═══ Exercise material ═══
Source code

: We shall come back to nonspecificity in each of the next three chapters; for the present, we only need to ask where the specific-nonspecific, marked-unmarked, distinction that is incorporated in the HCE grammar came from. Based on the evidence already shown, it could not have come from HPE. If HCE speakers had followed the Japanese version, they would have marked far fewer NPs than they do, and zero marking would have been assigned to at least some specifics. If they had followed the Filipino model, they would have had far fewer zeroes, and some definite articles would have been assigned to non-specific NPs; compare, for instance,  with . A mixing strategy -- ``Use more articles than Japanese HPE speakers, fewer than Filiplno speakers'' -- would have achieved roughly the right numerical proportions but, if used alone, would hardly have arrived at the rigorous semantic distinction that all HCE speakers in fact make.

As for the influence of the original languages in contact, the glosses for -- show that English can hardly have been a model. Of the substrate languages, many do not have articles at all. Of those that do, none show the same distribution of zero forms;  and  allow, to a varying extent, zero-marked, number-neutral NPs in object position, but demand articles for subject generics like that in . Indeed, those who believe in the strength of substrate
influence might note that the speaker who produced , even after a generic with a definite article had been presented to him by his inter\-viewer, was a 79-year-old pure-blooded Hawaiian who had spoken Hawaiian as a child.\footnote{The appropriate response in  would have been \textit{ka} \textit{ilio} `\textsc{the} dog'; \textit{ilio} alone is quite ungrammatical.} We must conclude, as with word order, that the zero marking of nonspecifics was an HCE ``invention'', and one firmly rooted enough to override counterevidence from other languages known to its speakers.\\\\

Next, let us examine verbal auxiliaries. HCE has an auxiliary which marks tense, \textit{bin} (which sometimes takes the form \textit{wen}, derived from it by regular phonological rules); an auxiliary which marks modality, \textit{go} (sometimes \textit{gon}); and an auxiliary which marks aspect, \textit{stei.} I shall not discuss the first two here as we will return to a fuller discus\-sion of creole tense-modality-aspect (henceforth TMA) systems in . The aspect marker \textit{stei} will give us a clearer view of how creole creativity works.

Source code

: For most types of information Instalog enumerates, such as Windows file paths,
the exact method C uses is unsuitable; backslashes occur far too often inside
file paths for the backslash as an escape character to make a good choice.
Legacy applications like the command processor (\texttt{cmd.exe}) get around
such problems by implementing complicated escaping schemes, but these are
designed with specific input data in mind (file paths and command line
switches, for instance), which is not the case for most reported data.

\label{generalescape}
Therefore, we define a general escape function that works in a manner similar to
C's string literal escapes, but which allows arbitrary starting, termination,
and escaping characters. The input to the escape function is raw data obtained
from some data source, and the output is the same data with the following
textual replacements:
═══
Prompt
Search the entries above for the string "file". Copy each line that holds it.

Your solution
: For most types of information Instalog enumerates, such as Windows file paths,
file paths for the backslash as an escape character to make a good choice.
designed with specific input data in mind (file paths and command line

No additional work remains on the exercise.